Directions: Leave out the pictures, then output the lines of the records below from the first through the one containing "relative al metastore</a>".

(Stored data)
◆ ◆ ◆ ◆ ◆

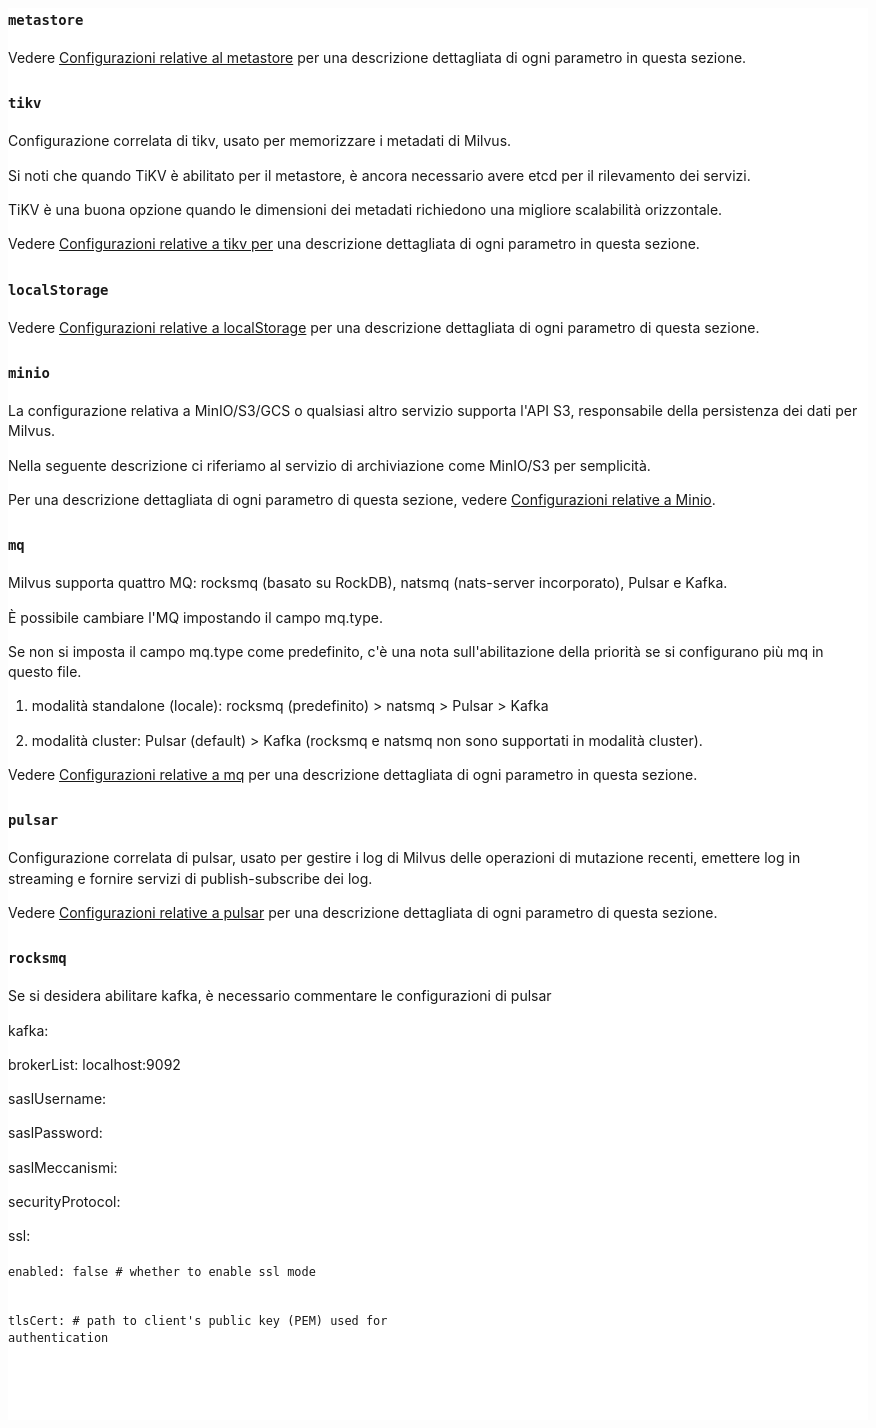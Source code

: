 <h3 id="metastore" class="common-anchor-header"><code translate="no">metastore</code></h3><p>Vedere <a href="/docs/it/configure_metastore.md">Configurazioni relative al metastore</a> per una descrizione dettagliata di ogni parametro in questa sezione.</p>
<h3 id="tikv" class="common-anchor-header"><code translate="no">tikv</code></h3><p>Configurazione correlata di tikv, usato per memorizzare i metadati di Milvus.</p>
<p>Si noti che quando TiKV è abilitato per il metastore, è ancora necessario avere etcd per il rilevamento dei servizi.</p>
<p>TiKV è una buona opzione quando le dimensioni dei metadati richiedono una migliore scalabilità orizzontale.</p>
<p>Vedere <a href="/docs/it/configure_tikv.md">Configurazioni relative a tikv per</a> una descrizione dettagliata di ogni parametro in questa sezione.</p>
<h3 id="localStorage" class="common-anchor-header"><code translate="no">localStorage</code></h3><p>Vedere <a href="/docs/it/configure_localstorage.md">Configurazioni relative a localStorage</a> per una descrizione dettagliata di ogni parametro di questa sezione.</p>
<h3 id="minio" class="common-anchor-header"><code translate="no">minio</code></h3><p>La configurazione relativa a MinIO/S3/GCS o qualsiasi altro servizio supporta l'API S3, responsabile della persistenza dei dati per Milvus.</p>
<p>Nella seguente descrizione ci riferiamo al servizio di archiviazione come MinIO/S3 per semplicità.</p>
<p>Per una descrizione dettagliata di ogni parametro di questa sezione, vedere <a href="/docs/it/configure_minio.md">Configurazioni relative a Minio</a>.</p>
<h3 id="mq" class="common-anchor-header"><code translate="no">mq</code></h3><p>Milvus supporta quattro MQ: rocksmq (basato su RockDB), natsmq (nats-server incorporato), Pulsar e Kafka.</p>
<p>È possibile cambiare l'MQ impostando il campo mq.type.</p>
<p>Se non si imposta il campo mq.type come predefinito, c'è una nota sull'abilitazione della priorità se si configurano più mq in questo file.</p>
<ol>
<li><p>modalità standalone (locale): rocksmq (predefinito) &gt; natsmq &gt; Pulsar &gt; Kafka</p></li>
<li><p>modalità cluster:  Pulsar (default) &gt; Kafka (rocksmq e natsmq non sono supportati in modalità cluster).</p></li>
</ol>
<p>Vedere <a href="/docs/it/configure_mq.md">Configurazioni relative a mq</a> per una descrizione dettagliata di ogni parametro in questa sezione.</p>
<h3 id="pulsar" class="common-anchor-header"><code translate="no">pulsar</code></h3><p>Configurazione correlata di pulsar, usato per gestire i log di Milvus delle operazioni di mutazione recenti, emettere log in streaming e fornire servizi di publish-subscribe dei log.</p>
<p>Vedere <a href="/docs/it/configure_pulsar.md">Configurazioni relative a pulsar</a> per una descrizione dettagliata di ogni parametro di questa sezione.</p>
<h3 id="rocksmq" class="common-anchor-header"><code translate="no">rocksmq</code></h3><p>Se si desidera abilitare kafka, è necessario commentare le configurazioni di pulsar</p>
<p>kafka:</p>
<p>brokerList: localhost:9092</p>
<p>saslUsername:</p>
<p>saslPassword:</p>
<p>saslMeccanismi:</p>
<p>securityProtocol:</p>
<p>ssl:</p>
<pre><code translate="no">enabled: false # whether to enable ssl mode

tlsCert:  # path to client's public key (PEM) used for authentication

◆ ◆ ◆ ◆ ◆

Answer to this exercise:
Source code

: <h3 id="metastore" class="common-anchor-header"><code translate="no">metastore</code></h3><p>Vedere <a href="/docs/it/configure_metastore.md">Configurazioni relative al metastore</a> per una descrizione dettagliata di ogni parametro in questa sezione.</p>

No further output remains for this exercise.